The new baby was helpful, too. Sleepless nights spent feeding, burping, and soothing were combined with researching different methods of printing, learning about copyrights, working with my illustrator — Anastasia Kanavaliuk, an art student in Belarus — and going over every small detail repeatedly until it was correct. I know where my son gets his laser focus.

I originally planned to print 250 copies — for my mother, my friends, and maybe my local Jewish community. I spoke with another self-published author and bluntly asked how many copies her book had sold — at that time, 500. Wow! I decided that if I hustled enough, I could sell that many, too.

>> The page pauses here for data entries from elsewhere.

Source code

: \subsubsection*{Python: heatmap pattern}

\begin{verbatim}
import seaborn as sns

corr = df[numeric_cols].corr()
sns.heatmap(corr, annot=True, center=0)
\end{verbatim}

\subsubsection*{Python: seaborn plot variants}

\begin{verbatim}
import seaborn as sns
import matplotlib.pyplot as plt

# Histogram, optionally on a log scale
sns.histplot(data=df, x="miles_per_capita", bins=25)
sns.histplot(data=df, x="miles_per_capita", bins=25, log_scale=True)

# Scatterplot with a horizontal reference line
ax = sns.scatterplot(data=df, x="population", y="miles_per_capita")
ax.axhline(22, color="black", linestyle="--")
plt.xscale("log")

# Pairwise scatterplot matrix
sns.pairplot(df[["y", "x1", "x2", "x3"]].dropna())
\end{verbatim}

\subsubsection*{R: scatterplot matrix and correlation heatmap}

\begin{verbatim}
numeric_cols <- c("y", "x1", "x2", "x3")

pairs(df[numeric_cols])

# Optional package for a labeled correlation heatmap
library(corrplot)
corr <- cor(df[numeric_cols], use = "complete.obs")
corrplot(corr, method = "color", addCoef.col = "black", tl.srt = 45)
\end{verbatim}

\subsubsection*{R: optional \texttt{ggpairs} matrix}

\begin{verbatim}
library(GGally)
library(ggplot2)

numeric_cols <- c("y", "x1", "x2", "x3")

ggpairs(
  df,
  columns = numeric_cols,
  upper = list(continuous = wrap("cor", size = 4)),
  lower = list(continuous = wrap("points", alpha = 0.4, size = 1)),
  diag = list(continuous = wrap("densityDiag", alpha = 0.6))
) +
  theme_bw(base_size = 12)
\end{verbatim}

I got price estimates for printing Ezra’s BIG Shabbat Question in hardcover at an offset printer in China. Printing 1,000 copies cost nearly the same as 500, so I ordered 1,000 copies of a book that I could only guarantee my mother would purchase.

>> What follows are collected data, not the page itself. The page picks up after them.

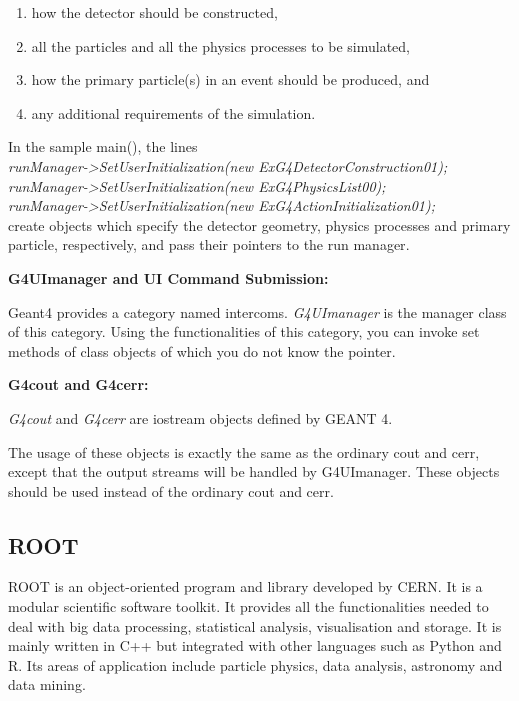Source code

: \begin{enumerate}
	\item how the detector should be constructed,
	\item all the particles and all the physics processes to be simulated,
	\item  how the primary particle(s) in an event should be produced, and
	\item any additional requirements of the simulation.
\end{enumerate}

In the sample main(), the lines\\
\textit{runManager->SetUserInitialization(new ExG4DetectorConstruction01);\\
runManager->SetUserInitialization(new ExG4PhysicsList00);\\
runManager->SetUserInitialization(new ExG4ActionInitialization01);\\} 
create objects which specify the detector geometry, physics processes and primary particle, respectively, and pass their pointers to the run manager\cite{geant4}.


\textbf{G4UImanager and UI Command Submission:}

Geant4 provides a category named intercoms. \textit{G4UImanager} is the manager class of this category. 
Using the functionalities of this category, you can invoke set methods of class objects of which you do not know the pointer\cite{geant4}.


\textbf{G4cout and G4cerr:}

\textit{G4cout} and \textit{G4cerr} are iostream objects defined by GEANT 4.

The usage of these objects is exactly the same as the ordinary cout and cerr, except that the output streams will be handled by G4UImanager.
These objects should be used instead of the ordinary cout and cerr\cite{geant4}.







\subsection{ROOT}
ROOT is an object-oriented program and library developed by CERN. It is a modular scientific software toolkit. It provides all the functionalities needed to deal with big data processing, statistical analysis, visualisation and storage. It is mainly written in C++ but integrated with other languages such as Python and R. Its areas of application include particle physics, data analysis, astronomy and data mining\cite{wiki:1}.

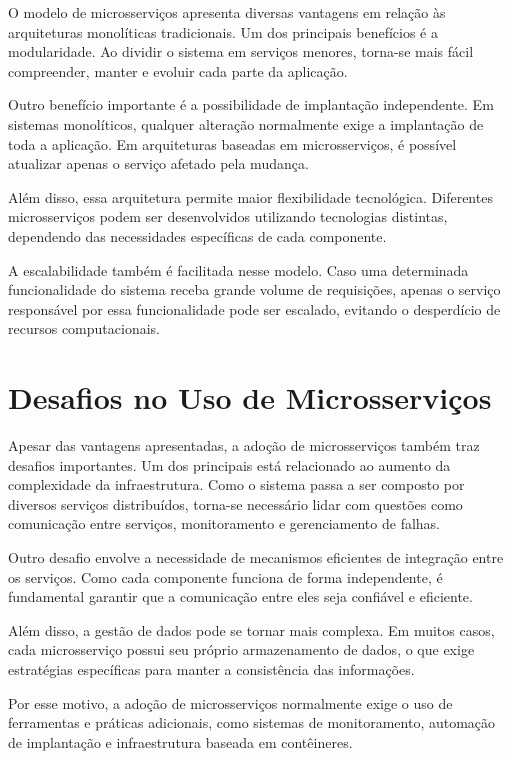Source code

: \documentclass[conference]{IEEEtran}
\begin{document}
O modelo de microsserviços apresenta diversas vantagens em relação às arquiteturas monolíticas tradicionais. Um dos principais benefícios é a modularidade. Ao dividir o sistema em serviços menores, torna-se mais fácil compreender, manter e evoluir cada parte da aplicação.

Outro benefício importante é a possibilidade de implantação independente. Em sistemas monolíticos, qualquer alteração normalmente exige a implantação de toda a aplicação. Em arquiteturas baseadas em microsserviços, é possível atualizar apenas o serviço afetado pela mudança.

Além disso, essa arquitetura permite maior flexibilidade tecnológica. Diferentes microsserviços podem ser desenvolvidos utilizando tecnologias distintas, dependendo das necessidades específicas de cada componente.

A escalabilidade também é facilitada nesse modelo. Caso uma determinada funcionalidade do sistema receba grande volume de requisições, apenas o serviço responsável por essa funcionalidade pode ser escalado, evitando o desperdício de recursos computacionais.

\section{Desafios no Uso de Microsserviços}

Apesar das vantagens apresentadas, a adoção de microsserviços também traz desafios importantes. Um dos principais está relacionado ao aumento da complexidade da infraestrutura. Como o sistema passa a ser composto por diversos serviços distribuídos, torna-se necessário lidar com questões como comunicação entre serviços, monitoramento e gerenciamento de falhas.

Outro desafio envolve a necessidade de mecanismos eficientes de integração entre os serviços. Como cada componente funciona de forma independente, é fundamental garantir que a comunicação entre eles seja confiável e eficiente.

Além disso, a gestão de dados pode se tornar mais complexa. Em muitos casos, cada microsserviço possui seu próprio armazenamento de dados, o que exige estratégias específicas para manter a consistência das informações.

Por esse motivo, a adoção de microsserviços normalmente exige o uso de ferramentas e práticas adicionais, como sistemas de monitoramento, automação de implantação e infraestrutura baseada em contêineres.
\end{document}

Oy — 1,000 books. How on earth was I going to sell a niche book about a dark-skinned, biracial, Jewish child to 1,000 people? I just knew that this whim was destined for disaster.

My spouse and I talked it over, calculating how many copies I needed to sell to break even. He told me, “Once you sell that number, I don’t care if the rest of the books sit in the attic and collect dust. I’m just proud of you, and I can’t wait to see you hold your book in your hands. It didn’t exist, and now it will be out in the world because of you.” He’s a real keeper.

Ezra’s BIG Shabbat Question was released July 31, 2019. Nine months after writing my first draft, I held printed copies in my hands. I don’t think it’s a coincidence that birthing a “book baby” took me nearly as long as gestating a human.

Thanks to a well-connected friend, my local newspaper did a profile about my book and my story. It was shared hundreds of times in Jewish circles all over the world. Orders came pouring in and we filled them just as quickly.

I was ecstatic and overwhelmed by the response. While I focused on creating a book that allowed my children to see Jews like themselves — in fact, Jews that are fictionalized versions of themselves — a simple truth escaped me: If my family needed this book, other families needed it, too.

Since release day, orders for Ezra’s BIG Shabbat Question have ebbed and flowed. Some months I sell dozens of copies, others less than five. In the weeks since George Floyd died in police custody in Minneapolis, civil unrest has broken out nationwide and I’ve seen my largest sales spike to date. It has stirred mixed emotions in me — my profile is rising and I’m receiving new opportunities because one of my brethren died horrifically. The anxiety, guilt, and emotional paralysis has kept me in bed more than a few days recently.

I spoke to the real-life Rabbi Andy, who is a featured character in Ezra’s BIG Shabbat Question, and his calming influence, knowledge of my personality, and general goodness helped me create an action plan. First, during the events I’m being invited to participate in — such as invitations to guest on podcasts, or be interviewed, or be a panelist in a diversity in Jewish literature discussion — I will openly discuss the conflicting emotions that experiencing success in this moment brings. Second, I can discuss the Jewish value of tzedakah, or righteous giving — and I will donate 15% of the proceeds from my June sales to an organization working for racial and social justice.

Fortunately, writing and publishing a children’s book about my Jewish family of Color has not been a disaster (whew!) — I’ve connected online with other Jews of Color and we’ve shared our stories. I’ve learned that I’m not unique in my experiences as a JOC, though each of our collective stories are our own. I’ve gained new skills, like starting my own small business and mastering toddler-level website design. I’ve grown as a writer, and grown in the way I think about and express my intersectional identity. Perhaps most important, I’m finally ready to accept new facets of my self-identity: children’s author, diversity advocate, and social justice worker-in-progress.